Musk shared the statement on X, the social media platform he owns, on Monday, 9 February 2026.
He said the Moon allows quicker progress because missions can be launched far more often than trips to Mars, the planet targeted in many long-term human settlement plans.
According to Musk, SpaceX can send missions to the Moon about every 10 days, with a flight time of about two days. He contrasted that with Mars missions, which he said are only practical when Earth and Mars align roughly every 26 months and can require about six months of travel.
“For those unaware, SpaceX has already shifted focus to building a self-growing city on the Moon, as we can potentially achieve that in less than 10 years, whereas Mars would take 20+ years,” Musk wrote.
He added that the company still holds to its wider ambition of expanding human life beyond Earth. “The mission of SpaceX remains the same: extend consciousness and life as we know it to the stars,” he said.

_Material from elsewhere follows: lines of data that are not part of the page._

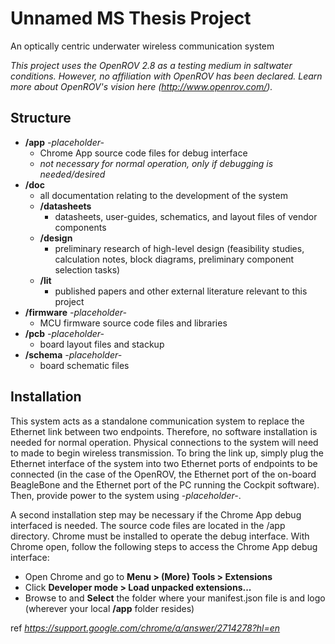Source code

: # Unnamed MS Thesis Project

An optically centric underwater wireless communication system

*This project uses the OpenROV 2.8 as a testing medium in saltwater conditions. However, no affiliation with OpenROV has been declared. Learn more about OpenROV's vision here (http://www.openrov.com/).*

## Structure

  - **/app** *-placeholder-*
    - Chrome App source code files for debug interface
    - *not necessary for normal operation, only if debugging is needed/desired*
  - **/doc**
    - all documentation relating to the development of the system
    - **/datasheets**
      - datasheets, user-guides, schematics, and layout files of vendor components
    - **/design**
      - preliminary research of high-level design (feasibility studies, calculation notes, block diagrams, preliminary component selection tasks)
    - **/lit**
      - published papers and other external literature relevant to this project
  - **/firmware** *-placeholder-*
    - MCU firmware source code files and libraries
  - **/pcb** *-placeholder-*
    - board layout files and stackup
  - **/schema** *-placeholder-*
    - board schematic files
  
## Installation

This system acts as a standalone communication system to replace the Ethernet link between two endpoints. Therefore, no software installation is needed for normal operation. Physical connections to the system will need to made to begin wireless transmission. To bring the link up, simply plug the Ethernet interface of the system into two Ethernet ports of endpoints to be connected (in the case of the OpenROV, the Ethernet port of the on-board BeagleBone and the Ethernet port of the PC running the Cockpit software). Then, provide power to the system using *-placeholder-*.

A second installation step may be necessary if the Chrome App debug interfaced is needed. The source code files are located in the /app directory. Chrome must be installed to operate the debug interface. With Chrome open, follow the following steps to access the Chrome App debug interface:

  - Open Chrome and go to **Menu > (More) Tools > Extensions**
  - Click **Developer mode > Load unpacked extensions...**
  - Browse to and **Select** the folder where your manifest.json file is and logo (wherever your local **/app** folder resides)

ref *https://support.google.com/chrome/a/answer/2714278?hl=en*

Musk explained that planetary alignment creates a hard limit for Mars missions because the most efficient travel windows do not happen every year. In contrast, he believes the Moon’s distance and regular launch opportunities would let SpaceX improve its systems faster through repeated flights and shorter turnaround times.

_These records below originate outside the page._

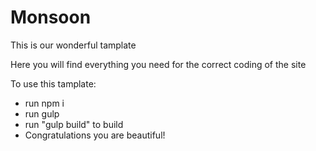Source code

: <h1 class="title-h1">
           Monsoon
        </h1>
        <p class="desc-1">
            This is our wonderful tamplate
        </p>
        <p class="desc-1">
            Here you will find everything you need for the correct coding of the site
        </p>
        <p class="desc-1 template-plan">
            To use this tamplate:
            <ul>
                <li>
                    run <span>npm i</span>
                </li>
                <li>
                    run <span>gulp</span>
                </li>
                <li>
                    run <span>"gulp build" to build</span>
                </li>
                <li>
                    Congratulations you are beautiful!
                </li>
            </ul>
        </p>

Despite the shift in priority, Musk said SpaceX has not dropped its Mars goal. He said the company would still aim to build a Mars city and begin that work in about five to seven years, even though he described the Moon as the faster route for securing the future of civilisation.
Musk’s deadlines for Mars have long drawn scepticism, with critics saying the targets are often too optimistic. Over time, he has repeatedly revised expectations for when humans could land on the Red Planet.
He previously said in 2016 that humans could travel to Mars as early as 2024 if funding and technical progress allowed it. He also told The Wall Street Journal in 2011 that the earliest timeline could be 10 years, while a slower path could take 15 to 20 years.
Musk’s comments also come amid a shift in United States space policy under the administration of United States President Donald Trump. In an executive order issued late last year, Trump said the United States plans to return astronauts to the Moon by 2028 through the National Aeronautics and Space Administration’s Artemis programme, which is designed to send crews back to the lunar surface.
SpaceX is a key contractor on Artemis, including work connected to a lunar lander that would carry astronauts from lunar orbit to the surface.
The executive order differed from Trump’s earlier stated aim of sending Americans to Mars within a single four-year term.
NASA currently says it plans to return astronauts to the Moon’s surface in mid-2027 under the Artemis 3 mission, though that timetable has been pushed back more than once. Space industry observers have warned that further delays could still happen, citing the ongoing work on SpaceX’s lunar lander.